Over de vraag of niet-Nederlandse ingezetenen van de openbare lichamen Bonaire, Sint Eustatius en Saba het actief en passief kiesrecht zouden moeten hebben voor de verkiezing van de leden van de eilandsraad is sinds de hervorming van de staatkundige structuur van het Koninkrijk diverse malen discussie gevoerd. In het voorstel van wet tot wijziging van de Kieswet in verband met de nieuwe staatsrechtelijke positie van Bonaire, Sint Eustatius en Saba als openbaar lichaam binnen Nederland was opgenomen dat niet-Nederlandse ingezetenen het actief en passief kiesrecht voor de verkiezing van de leden van de eilandsraad zouden krijgen.3 Tijdens de behandeling van dit voorstel werd door het lid Remkes een amendement ingediend, waarmee deze toekenning uit het voorstel werd geschrapt.4 De belangrijkste overweging voor dat amendement was dat in dat wetsvoorstel ook geregeld werd dat de leden van de eilandsraden kiesrecht zouden krijgen voor de Eerste Kamer. Dit zou betekenen dat niet-Nederlanders invloed zouden krijgen op de samenstelling van de Eerste Kamer. De overweging om niet-Nederlanders geen kiesrecht voor verkiezingen van Provinciale Staten toe te kennen is dan ook steeds geweest om hen geen invloed op de samenstelling van de Eerste Kamer te geven. Het amendement werd aanvaard.5 Ondertussen besloot de regering echter naar aanleiding van een motie van het lid-Remkes c.s.6 dat de regeling over het kiesrecht van de eilandsraden voor de Eerste Kamer niet via de gewone wet, maar via een wijziging van de Grondwet zou moeten worden geregeld.7 Dit voorstel tot wijziging van de Grondwet strekkende tot het opnemen van een constitutionele basis voor de openbare lichamen Bonaire, Sint Eustatius en Saba en het regelen van de betrokkenheid van hun algemeen vertegenwoordigende organen bij de verkiezing van de leden van de Eerste Kamer is in eerste lezing door de Tweede Kamer aangenomen.
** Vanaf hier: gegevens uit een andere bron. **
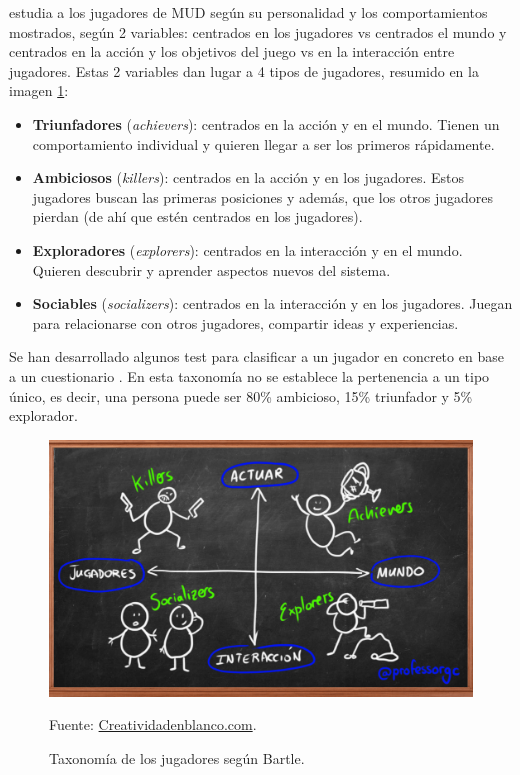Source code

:  \cite{TypeMUD} estudia a los jugadores de \gls{MUD} según su personalidad y los comportamientos mostrados, según 2 variables: centrados en los jugadores vs centrados el mundo y centrados en la acción y los objetivos del juego vs en la interacción entre jugadores.
%
Estas 2 variables dan lugar a 4 tipos de jugadores, resumido en la imagen \ref{fig::Bartle}:
\begin{itemize}
	\item  \textbf{Triunfadores} (\textit{achievers}): centrados en la acción y en el mundo.
	Tienen un comportamiento individual y quieren llegar a ser los primeros rápidamente.
	

	\item \textbf{Ambiciosos} (\textit{killers}): centrados en la acción y en los jugadores. 
	Estos jugadores buscan las primeras posiciones y además, que los otros jugadores pierdan (de ahí que estén centrados en los jugadores).
	

	\item \textbf{Exploradores} (\textit{explorers}): centrados en la interacción y en el mundo.
	Quieren descubrir y aprender aspectos nuevos del sistema.

	\item \textbf{Sociables} (\textit{socializers}): centrados en la interacción y en los jugadores.
	Juegan para relacionarse con otros jugadores, compartir ideas y experiencias.
\end{itemize}

Se han desarrollado algunos test para clasificar a un jugador en concreto en base a un cuestionario  \cite{Bartletest}.
%
En esta taxonomía no se establece la pertenencia a un tipo único, es decir, una persona puede ser 80\% ambicioso, 15\% triunfador y 5\% explorador.


\begin{figure}[hbt]
\begin{center}
\caption{Taxonomía de los jugadores según Bartle.}
\label{fig::Bartle}
\includegraphics[scale=0.25]{img/Bartle.png}

\vspace{-0.25cm}
\small{Fuente: \url{Creatividadenblanco.com}.}
\end{center}
\end{figure}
De Eerste Kamer heeft aangegeven de behandeling daarvan aan te houden tot de evaluatie van de nieuwe staatkundige structuur is afgerond.8
In 2011 heeft het Gemeenschappelijk Hof van Justitie van Aruba, Curaçao, Sint Maarten en van Bonaire, Sint Eustatius en Saba (hierna: het Hof) geoordeeld dat artikel Ya 14 van de Kieswet, waarin was vastgelegd dat het actief kiesrecht voor de eilandsraadverkiezingen alleen toekwam aan Nederlanders, buiten toepassing moest worden gelaten wegens strijd met artikel 26 van het Internationaal Verdrag inzake burgerrechten en politieke rechten (IVBPR) en artikel 1, eerste lid, van het Twaalfde Protocol bij het Europees Verdrag tot bescherming van de rechten van de mens en fundamentele vrijheden (EVRM).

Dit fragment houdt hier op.